Instance Selection for Deep Learning

How to choose the best machine for your ML workload

Chaim Rand
Towards Data Science

--

Photo by Cezary Morga on Unsplash

In the course of our daily AI development, we are constantly making decisions about the most appropriate machines on which to run each of our machine learning (ML) workloads. These decisions are not taken lightly as they can have a meaningful impact on both the speed as well as the cost of development. Allocating a machine with one or more GPUs to run a sequential algorithm (e.g., the standard implementation of the connected components algorithm) might be considered wasteful, while training a large language model on a CPU would likely take a prohibitively long time.

In most cases we will have a range of machine options to choose from. When using a cloud service infrastructure for ML development, we typically have the choice of a wide selection of machine types that vary greatly in their hardware specifications. These are usually grouped into families of machine types (called instance types on AWS, machine families on GCP, and virtual machine series on Microsoft Azure) with each family targeting different types of use cases. With all the many options it’s easy to feel overwhelmed or suffer from choice overload, and many online resources exist for helping one navigate the process of instance selection.

In this post we would like to focus our attention on choosing an appropriate instance type for deep learning (DL) workloads. DL workloads are typically extremely compute-intensive and often require dedicated hardware accelerators such as GPUs. Our intentions in this post are to propose a few guiding principles for choosing a machine type for DL and to highlight some of the primary differences between machine types that should be taken into consideration when making this decision.

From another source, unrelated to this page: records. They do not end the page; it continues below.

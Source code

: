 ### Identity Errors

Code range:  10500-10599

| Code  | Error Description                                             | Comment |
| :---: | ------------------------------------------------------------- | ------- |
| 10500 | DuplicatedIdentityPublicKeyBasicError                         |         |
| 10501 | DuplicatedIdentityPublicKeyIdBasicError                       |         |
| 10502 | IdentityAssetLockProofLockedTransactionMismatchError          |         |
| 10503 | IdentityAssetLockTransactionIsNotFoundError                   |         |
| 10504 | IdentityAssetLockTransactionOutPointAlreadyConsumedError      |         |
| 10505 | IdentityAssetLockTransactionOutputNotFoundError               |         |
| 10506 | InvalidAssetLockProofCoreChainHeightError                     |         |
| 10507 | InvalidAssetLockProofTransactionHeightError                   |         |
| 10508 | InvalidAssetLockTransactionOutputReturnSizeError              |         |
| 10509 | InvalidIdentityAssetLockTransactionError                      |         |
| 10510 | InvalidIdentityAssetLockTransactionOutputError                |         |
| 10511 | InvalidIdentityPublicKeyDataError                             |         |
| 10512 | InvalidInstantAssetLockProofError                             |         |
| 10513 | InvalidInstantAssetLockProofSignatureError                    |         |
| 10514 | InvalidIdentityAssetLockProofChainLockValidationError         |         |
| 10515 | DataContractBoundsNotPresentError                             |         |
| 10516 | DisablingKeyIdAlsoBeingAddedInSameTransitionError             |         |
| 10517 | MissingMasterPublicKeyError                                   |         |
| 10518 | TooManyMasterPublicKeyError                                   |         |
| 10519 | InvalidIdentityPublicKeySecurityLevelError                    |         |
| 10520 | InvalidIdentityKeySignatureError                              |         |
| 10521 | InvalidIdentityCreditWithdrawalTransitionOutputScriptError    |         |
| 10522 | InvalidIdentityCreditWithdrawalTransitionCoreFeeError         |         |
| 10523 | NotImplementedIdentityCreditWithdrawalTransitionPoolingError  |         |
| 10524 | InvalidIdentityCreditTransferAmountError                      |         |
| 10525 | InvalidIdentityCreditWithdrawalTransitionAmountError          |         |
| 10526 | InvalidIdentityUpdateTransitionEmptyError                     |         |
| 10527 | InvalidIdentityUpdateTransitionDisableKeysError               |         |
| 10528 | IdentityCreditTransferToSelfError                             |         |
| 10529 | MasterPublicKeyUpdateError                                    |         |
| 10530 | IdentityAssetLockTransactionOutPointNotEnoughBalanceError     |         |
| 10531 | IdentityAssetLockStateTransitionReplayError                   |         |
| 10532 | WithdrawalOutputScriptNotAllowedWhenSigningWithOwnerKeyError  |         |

What’s Different About this Instance Selection Guide

In our view, many of the existing instance guides result in a great deal of missed opportunity. They typically involve classifying your application based on a few predefined properties (e.g., compute requirements, memory requirements, network requirements, etc.) and propose a flow chart for choosing an instance type based on those properties. They tend to underestimate the high degree of complexity of many ML applications and the simple fact that classifying them in this manner does not always sufficiently foretell their performance challenges. We have found that naively following such guidelines can, sometimes, result in choosing a sub-optimal instance type. As we will see, the approach we propose is much more hands-on and data driven. It involves defining clear metrics for measuring the performance of your application and tools for comparing its performance on different instance type options. It is our belief that it is this kind of approach that is required to ensure that you are truly maximizing your opportunity.

Disclaimers

Please do not view our mention of any specific instance type, DL library, cloud service provider, etc. as an endorsement for their use. The best option for you will depend on the unique details of your own project. Furthermore, any suggestion we make should not be considered as anything more than a humble proposal that should be carefully evaluated and adapted to your use case before being applied.

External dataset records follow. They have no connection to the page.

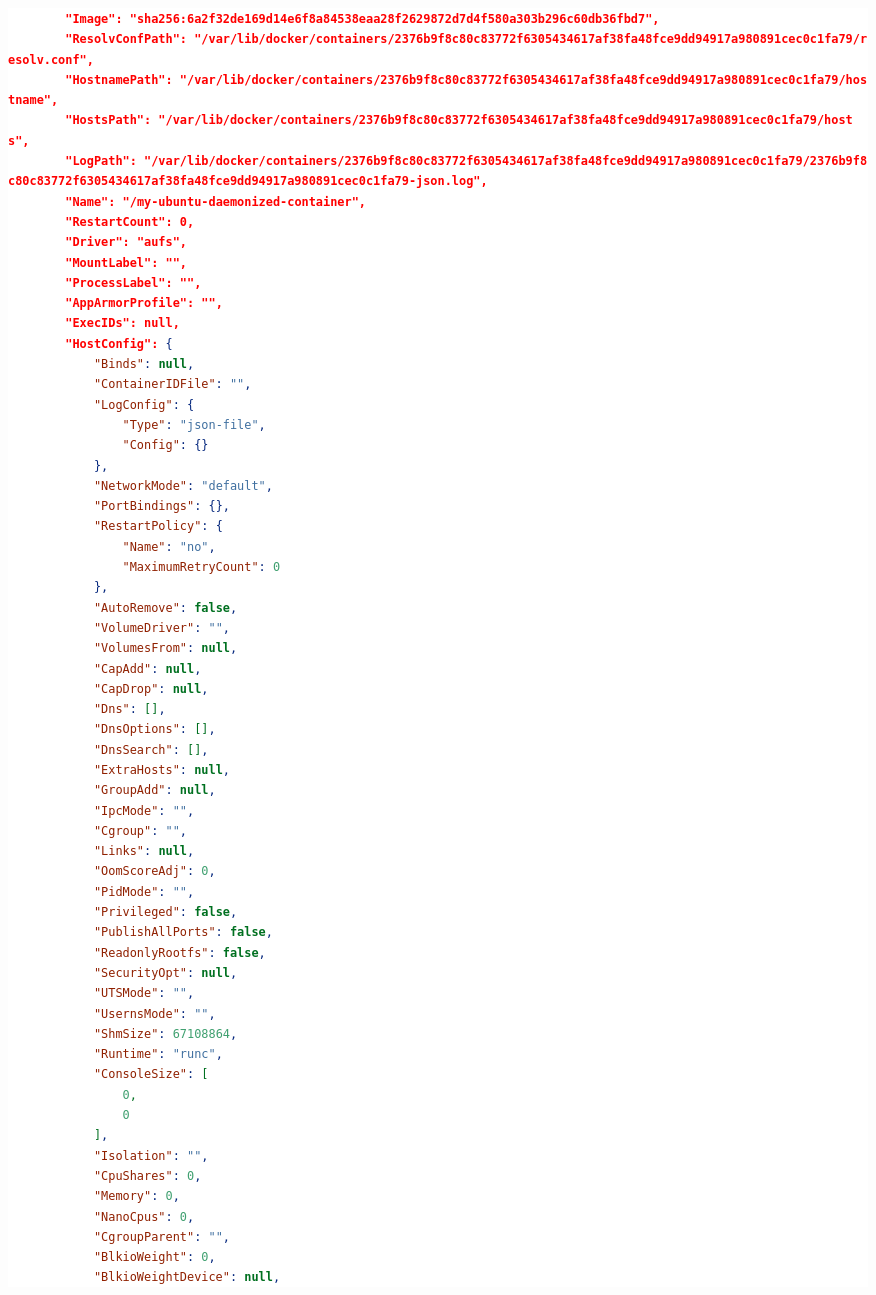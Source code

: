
 ```json
        "Image": "sha256:6a2f32de169d14e6f8a84538eaa28f2629872d7d4f580a303b296c60db36fbd7",
        "ResolvConfPath": "/var/lib/docker/containers/2376b9f8c80c83772f6305434617af38fa48fce9dd94917a980891cec0c1fa79/resolv.conf",
        "HostnamePath": "/var/lib/docker/containers/2376b9f8c80c83772f6305434617af38fa48fce9dd94917a980891cec0c1fa79/hostname",
        "HostsPath": "/var/lib/docker/containers/2376b9f8c80c83772f6305434617af38fa48fce9dd94917a980891cec0c1fa79/hosts",
        "LogPath": "/var/lib/docker/containers/2376b9f8c80c83772f6305434617af38fa48fce9dd94917a980891cec0c1fa79/2376b9f8c80c83772f6305434617af38fa48fce9dd94917a980891cec0c1fa79-json.log",
        "Name": "/my-ubuntu-daemonized-container",
        "RestartCount": 0,
        "Driver": "aufs",
        "MountLabel": "",
        "ProcessLabel": "",
        "AppArmorProfile": "",
        "ExecIDs": null,
        "HostConfig": {
            "Binds": null,
            "ContainerIDFile": "",
            "LogConfig": {
                "Type": "json-file",
                "Config": {}
            },
            "NetworkMode": "default",
            "PortBindings": {},
            "RestartPolicy": {
                "Name": "no",
                "MaximumRetryCount": 0
            },
            "AutoRemove": false,
            "VolumeDriver": "",
            "VolumesFrom": null,
            "CapAdd": null,
            "CapDrop": null,
            "Dns": [],
            "DnsOptions": [],
            "DnsSearch": [],
            "ExtraHosts": null,
            "GroupAdd": null,
            "IpcMode": "",
            "Cgroup": "",
            "Links": null,
            "OomScoreAdj": 0,
            "PidMode": "",
            "Privileged": false,
            "PublishAllPorts": false,
            "ReadonlyRootfs": false,
            "SecurityOpt": null,
            "UTSMode": "",
            "UsernsMode": "",
            "ShmSize": 67108864,
            "Runtime": "runc",
            "ConsoleSize": [
                0,
                0
            ],
            "Isolation": "",
            "CpuShares": 0,
            "Memory": 0,
            "NanoCpus": 0,
            "CgroupParent": "",
            "BlkioWeight": 0,
            "BlkioWeightDevice": null,
```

Part 1: Proposed Principles for Instance Type Selection

As with any other important development design decision, it’s highly recommended that you have a clear set of guidelines for reaching an optimal solution. There is nothing easier than just using the machine type you used for your previous project and/or are most familiar with. However, doing so may result in your missing out on opportunities for significant cost savings and/or significant speedups in your overall development time. In this section we propose a few guiding principles for your instance type search.

Define Clear Metrics and Tools for Comparison

Perhaps the most important guideline we will discuss is the need to clearly define both the metrics for comparing the performance of your application on different instance types and the tools for measuring them. Without a clear definition of the utility function you are trying to optimize, you will have no way to know whether the machine you have chosen is optimal. Your utility function might be different across projects and might even change during the course of a single project. When your budget is tight you might prioritize reducing cost over increasing speed. When an important customer deadline is approaching, you might prefer speed at any cost.

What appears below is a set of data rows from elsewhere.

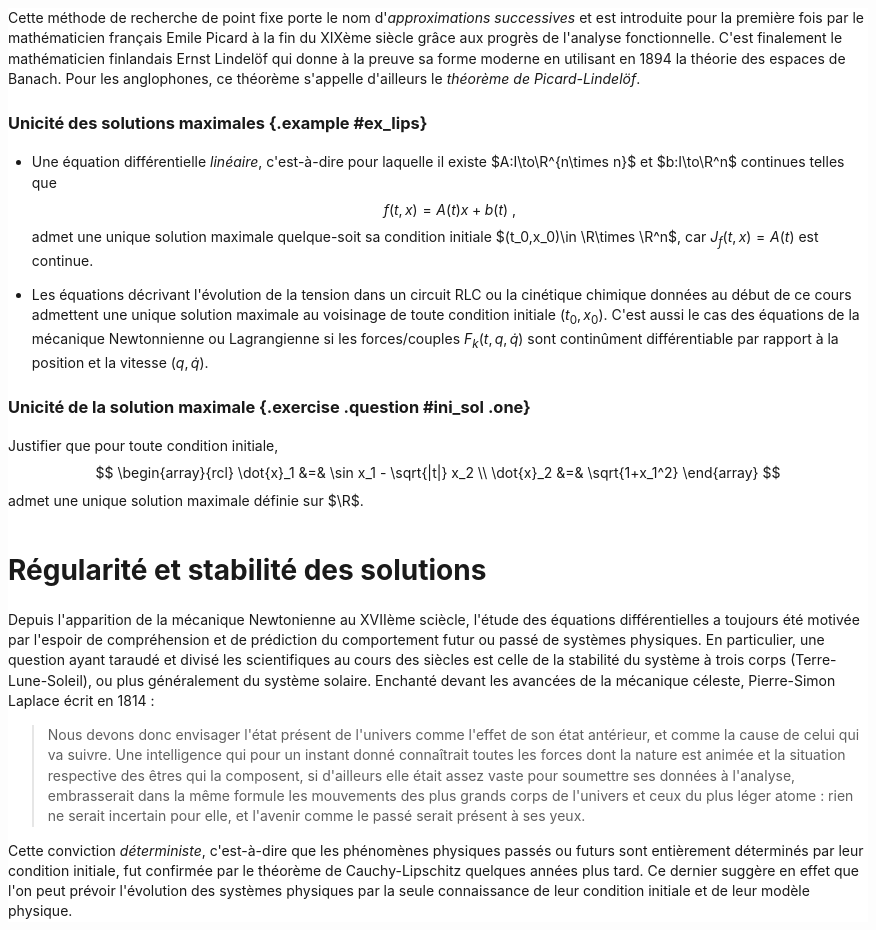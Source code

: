 Cette méthode de recherche de point fixe porte le nom d'*approximations successives* et est introduite pour la première fois par le mathématicien français Emile Picard à la fin du XIXème siècle grâce aux progrès de l'analyse fonctionnelle.  C'est finalement le mathématicien finlandais Ernst Lindelöf qui donne à la preuve sa forme moderne en utilisant en 1894 la théorie des espaces de Banach. Pour les anglophones, ce théorème s'appelle d'ailleurs le *théorème de Picard-Lindelöf*. 


### Unicité des solutions maximales {.example #ex_lips}

- Une équation différentielle *linéaire*, c'est-à-dire pour laquelle il existe $A:I\to\R^{n\times n}$ et $b:I\to\R^n$ continues telles que
$$
f(t,x) = A(t) x + b(t) \ ,
$$
admet une unique solution maximale quelque-soit sa condition initiale $(t_0,x_0)\in \R\times \R^n$, car $J_f(t,x) = A(t)$ est continue.

- Les équations décrivant l'évolution de la tension dans un circuit RLC ou la cinétique chimique données au début de ce cours admettent une unique solution maximale au voisinage de toute condition initiale $(t_0,x_0)$. C'est aussi le cas des équations de la mécanique Newtonnienne ou Lagrangienne si les forces/couples $F_k(t,q,\dot{q})$ sont continûment différentiable par rapport à la position et la vitesse $(q,\dot{q})$.

### Unicité de la solution maximale {.exercise .question #ini_sol .one}

Justifier que pour toute condition initiale,  
$$
\begin{array}{rcl}
\dot{x}_1 &=& \sin x_1 - \sqrt{|t|} x_2 \\
\dot{x}_2 &=& \sqrt{1+x_1^2}
\end{array}
$$
admet une unique solution maximale définie sur $\R$.



Régularité et stabilité des solutions
==========================================

Depuis l'apparition de la mécanique Newtonienne au XVIIème sciècle, l'étude des équations différentielles a toujours été motivée par l'espoir de compréhension et de prédiction du comportement futur ou passé de systèmes physiques.
En particulier, une question ayant taraudé et divisé les scientifiques au cours des siècles est celle de la stabilité du système à trois corps (Terre-Lune-Soleil), ou plus généralement du système solaire.  Enchanté devant les avancées de la mécanique céleste, Pierre-Simon Laplace écrit en 1814 :

>Nous devons donc envisager l'état présent de l'univers comme l'effet de son état antérieur, et comme la cause de celui qui va suivre. Une intelligence qui pour un instant donné connaîtrait toutes les forces dont la nature est animée et la situation respective des êtres qui la composent, si d'ailleurs elle était assez vaste pour soumettre ses données à l'analyse, embrasserait dans la même formule les mouvements des plus grands corps de l'univers et ceux du plus léger atome : rien ne serait incertain pour elle, et l'avenir comme le passé serait présent à ses yeux.

Cette conviction *déterministe*, c'est-à-dire que les phénomènes physiques passés ou futurs sont entièrement déterminés par leur condition initiale, fut confirmée par le théorème de Cauchy-Lipschitz quelques années plus tard. Ce dernier suggère en effet que l'on peut prévoir l'évolution des systèmes physiques par la seule connaissance de leur condition initiale et de leur modèle physique.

Example: Samples per Dollar Metric
In previous posts (e.g., here) we have proposed Samples per Dollar — i.e. the number of samples that are fed into our ML model for every dollar spent — as a measure of performance for a running DL model (for training or inference. The formula for Samples per Dollar is:

Samples per Dollar formula (by Author)

…where samples per second = batch size * batches per second. The training instance cost can usually be found online. Of course, optimizing this metric alone might be insufficient: It may minimize the overall cost of training but without including a metric that considers the overall development time, you might end up missing all of your customer deadlines. On the other hand, the speed of development can sometimes be controlled by training on multiple instances in parallel allowing us to reach our speed goals regardless of the instance type of choice. In any case, our simple example demonstrates the need to consider multiple performance metrics and weigh them based on details of the ML project such as budget and scheduling constraints.

Formulating the metrics is useless if you don’t have a way to measure them. It is critical that you define and build tools for measuring your metrics of choice into your applications. In the code block below, we show a simple PyTorch based training loop in which we include a simple line of code for periodically printing out the average number of samples processed per second. Dividing this by the published cost (per second) of the instance type gives you the cost per dollar metric we mentioned above.

    import time

batch_size = 128
data_loader = get_data_loader(batch_size)
global_batch_size = batch_size * world_size
interval = 100
t0 = time.perf_counter()

for idx, (inputs, target) in enumerate(data_loader, 1):
train_step(inputs, target)
if idx % interval == 0:
time_passed = time.perf_counter() - t0
samples_processed = global_batch_size * interval
print(f'{samples_processed / time_passed} samples/second')
t0 = time.perf_counter()

Have a Wide Variety of Options

Once we have clearly defined our utility function, choosing the best instance type is reduced to finding the instance type that maximizes the utility function. Clearly, the larger the search space of instance types we can choose from, the greater the result we can reach for overall utility. Hence the desire to have a large number of options. But we should also aim for diversity in instance types. Deep learning projects typically involve running multiple application workloads that vary greatly in their system needs and system utilization patterns. It is likely that the optimal machine type for one workload will differ substantially in its specifications from the optimal workload of another. Having a large and diverse set of instance types will increase your ability to maximize the performance of all of your project’s workloads.

Consider Multiple Options

Some instance selection guides will recommend categorizing your DL application (e.g., by the size of the model and/or whether it performs training or inference) and choosing a (single) compute instance accordingly. For example AWS promotes the use of certain types of instances (e.g., the Amazon EC2 g5 family) for ML inference, and other (more powerful) instance types (e.g., the Amazon EC2 p4 family) for ML training. However, as we mentioned in the introduction, it is our view that blindly following such guidance can lead to missed opportunities for performance optimization. And, in fact, we have found that for many training workloads, including ones with large ML models, our utility function is maximized by instances that were considered to be targeted for inference.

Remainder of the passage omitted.